Büro mit Meersicht: Experiment “Work From Abroad”

Experiment: Kapstadt – Work From Abroad

Ein Bericht von Jacky Korrodi

Überall hört man das Modewort «Digital Nomad». In unseren Köpfen erscheint sogleich das Bild von denjenigen, die in Bali am Strand sitzen, surfen und nebenbei so einfach ihren Lebensunterhalt bestreiten. Aber wie sieht dies in der Realität aus? Mich beschäftigte dieser Lifestyle nun seit einiger Zeit und ich wollte diese Erfahrung selber machen und ortsunabhängig – nicht nur im Homeoffice – arbeiten.

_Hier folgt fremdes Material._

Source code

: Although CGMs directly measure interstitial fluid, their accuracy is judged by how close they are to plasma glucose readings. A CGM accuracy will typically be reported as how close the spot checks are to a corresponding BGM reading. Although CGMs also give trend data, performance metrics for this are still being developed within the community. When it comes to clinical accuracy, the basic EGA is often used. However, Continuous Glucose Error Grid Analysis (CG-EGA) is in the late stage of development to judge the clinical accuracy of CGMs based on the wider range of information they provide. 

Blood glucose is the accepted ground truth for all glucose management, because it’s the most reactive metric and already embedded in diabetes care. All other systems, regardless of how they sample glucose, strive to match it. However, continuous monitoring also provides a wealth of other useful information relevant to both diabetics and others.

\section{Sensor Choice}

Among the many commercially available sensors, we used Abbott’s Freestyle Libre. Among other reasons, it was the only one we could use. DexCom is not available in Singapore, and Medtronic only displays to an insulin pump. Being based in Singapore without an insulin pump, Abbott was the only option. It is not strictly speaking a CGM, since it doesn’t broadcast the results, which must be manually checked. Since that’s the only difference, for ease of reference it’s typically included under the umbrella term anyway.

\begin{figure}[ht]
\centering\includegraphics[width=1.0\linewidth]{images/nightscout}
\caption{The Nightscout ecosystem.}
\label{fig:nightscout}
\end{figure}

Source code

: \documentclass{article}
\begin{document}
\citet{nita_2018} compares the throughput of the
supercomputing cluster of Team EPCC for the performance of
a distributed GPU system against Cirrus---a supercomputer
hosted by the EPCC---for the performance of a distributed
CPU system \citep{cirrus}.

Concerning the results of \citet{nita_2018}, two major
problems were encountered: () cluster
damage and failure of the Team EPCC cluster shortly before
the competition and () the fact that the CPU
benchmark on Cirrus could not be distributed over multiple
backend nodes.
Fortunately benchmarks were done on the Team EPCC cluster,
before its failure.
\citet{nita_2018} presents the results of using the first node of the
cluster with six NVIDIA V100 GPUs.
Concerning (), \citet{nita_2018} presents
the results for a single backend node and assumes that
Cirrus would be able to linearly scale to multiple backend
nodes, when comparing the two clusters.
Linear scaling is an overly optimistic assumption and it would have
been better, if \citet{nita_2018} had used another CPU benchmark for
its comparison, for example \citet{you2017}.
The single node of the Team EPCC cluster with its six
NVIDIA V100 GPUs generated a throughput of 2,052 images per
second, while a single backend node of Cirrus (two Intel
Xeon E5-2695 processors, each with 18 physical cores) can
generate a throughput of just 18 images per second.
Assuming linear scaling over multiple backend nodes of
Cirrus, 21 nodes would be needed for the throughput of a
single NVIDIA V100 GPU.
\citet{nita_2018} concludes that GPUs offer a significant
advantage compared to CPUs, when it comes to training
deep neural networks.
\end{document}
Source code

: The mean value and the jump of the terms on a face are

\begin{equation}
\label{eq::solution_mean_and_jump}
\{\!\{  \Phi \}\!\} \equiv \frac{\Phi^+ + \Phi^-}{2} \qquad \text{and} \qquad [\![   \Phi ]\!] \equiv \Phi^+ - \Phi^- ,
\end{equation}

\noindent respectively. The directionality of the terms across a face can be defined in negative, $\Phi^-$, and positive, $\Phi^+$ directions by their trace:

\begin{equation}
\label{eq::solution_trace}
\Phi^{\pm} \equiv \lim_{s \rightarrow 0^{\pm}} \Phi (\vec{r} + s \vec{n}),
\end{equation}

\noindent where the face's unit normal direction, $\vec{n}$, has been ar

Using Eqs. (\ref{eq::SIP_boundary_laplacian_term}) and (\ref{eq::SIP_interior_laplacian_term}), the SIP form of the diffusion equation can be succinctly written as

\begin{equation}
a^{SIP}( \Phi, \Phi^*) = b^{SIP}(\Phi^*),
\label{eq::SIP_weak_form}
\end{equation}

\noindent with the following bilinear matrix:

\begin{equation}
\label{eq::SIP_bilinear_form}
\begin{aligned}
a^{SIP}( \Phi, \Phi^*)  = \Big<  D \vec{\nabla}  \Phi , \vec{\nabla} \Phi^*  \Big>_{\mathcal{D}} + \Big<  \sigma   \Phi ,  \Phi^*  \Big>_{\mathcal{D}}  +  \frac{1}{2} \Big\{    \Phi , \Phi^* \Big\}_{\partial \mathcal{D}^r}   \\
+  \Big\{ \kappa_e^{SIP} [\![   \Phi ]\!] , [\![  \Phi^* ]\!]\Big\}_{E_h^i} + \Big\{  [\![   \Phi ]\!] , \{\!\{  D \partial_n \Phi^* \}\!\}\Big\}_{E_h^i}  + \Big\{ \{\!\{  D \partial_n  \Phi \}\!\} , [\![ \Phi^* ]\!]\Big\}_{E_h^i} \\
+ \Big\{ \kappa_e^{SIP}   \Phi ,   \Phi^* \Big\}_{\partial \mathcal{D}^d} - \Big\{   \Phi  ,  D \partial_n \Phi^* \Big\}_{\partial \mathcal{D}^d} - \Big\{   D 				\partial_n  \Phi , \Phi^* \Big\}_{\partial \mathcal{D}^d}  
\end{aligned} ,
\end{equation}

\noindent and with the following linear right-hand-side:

Das erste Mal, als ich meine Gedanken mit unserer Geschäftsleitung teilte, erhielt ich gleich eine wohlwollende Reaktion. Als zukunftorientiertes Unternehmen in unserer digitalisierten Branche sollte man nicht nur die neuesten Technologien, sondern auch attraktive Arbeitsmodelle (nicht nur für Gen Y!) anbieten. Diese Argumente stimmten klar mit der Vision von CONVERTO überein und unser CEO sah den Wert und auch die Chance, sich so als attraktiver Arbeitsgeber im Markt zu positionieren.

Das «Doing»

Meine Erfahrungen aus diesem Experiment möchte ich nun gerne teilen. Es gibt gewisse Grundregeln sowie Tipps, die man als Arbeitnehmer beachten muss:

  1. Business as usual: Es muss klar sein, dass während der physischen Abwesenheit das normale Daily Business zu keiner Zeit beeinträchtigt wird. Das bedeutet, dass man immer für seine Kunden oder auch für das Team erreichbar sein muss, Aufträge in nützlicher Frist abgibt und seine Arbeit wie im normalen Alltag erledigt. Es gilt: Vertrauen ist wichtig – denk daran, dass dein Arbeitgeber auch ein Risiko eingeht, deshalb enttäusche ihn nicht!
  2. Organisation: Vorbereitung ist essentiell. Wir haben bei uns im Team im Vorfeld abgemacht, dass wir intern über WhatsApp und Skype kommunizieren. Damit ich Kundencalls kostengünstig durchführen konnte, hat sich für mich ein Skype-Abo gelohnt.
  3. Arbeitsplatz: Ich habe mich dafür entschieden, eine AirBnB-Wohnung für meinen einmonatigen Aufenthalt zu mieten, damit ich mir einen fixen Arbeitsplatz einrichten konnte. Dies ist aber kein Must – in fast jeder grösseren Stadt findet man heute Co-Working-Spaces. Auch Cafés können als Arbeitsplatz genutzt werden. Für mich war es zu Beginn wichtig, dass ich, wenn nötig, einen ruhigen Rückzugsort hatte für die Kundentelefonate.
  4. Internetverbindung: Diese ist natürlich das A und O für unser Business. Daher überlegt euch nochmals gut, ob ihr wirklich aus dem Amazonas arbeiten wollt. Klärt im Voraus ab, wie die Stabilität des Netzes ist. Ich hatte jeweils das «normale» WiFi und als Backup mobiles Netz mit 4G.
  5. Zeitzone: Novizen arbeiten idealerweise für das erste Mal nicht in einer komplett anderen Zeitzone! Dies empfiehlt sich besonders für Arbeitnehmende mit intensivem Kundenkontakt. Daher war Kapstadt mit nur einer Stunde Zeitverschiebung ideal für mich!
  6. Mindset: Sonne, Strand und Meer können verlockend sein! Erinnere dich daran, wenn immer die Gefahr zur Ablenkung besteht, dass du hier zum Arbeiten bist. Es ist kein Urlaub! Jedoch sparst du dir täglich den Weg ins Büro und am Abend bist du schneller im Ferienfeeling und hast dir die Auszeit auch verdient.

Zusammengefasst kann ich sagen, dass sich das Experiment für mich und sicherlich auch für CONVERTO gelohnt hat. Ich habe viele Erfahrungen gesammelt, habe meine Zeit optimal genutzt und bin super motiviert und mit geladenen Vitamin-D-Batterien zurückgekehrt. Ich kann es allen empfehlen, dies auszuprobieren. Wir gehören zu den Glücklichen, die in einer vernetzten, digitalen Branche arbeiten und somit nicht ortsgebunden sind. Ich bin überzeugt, dass dieses Arbeitsmodell in der Zukunft immer mehr gelebt werden wird. Deshalb empfehle ich allen, die die Möglichkeiten haben: just do it!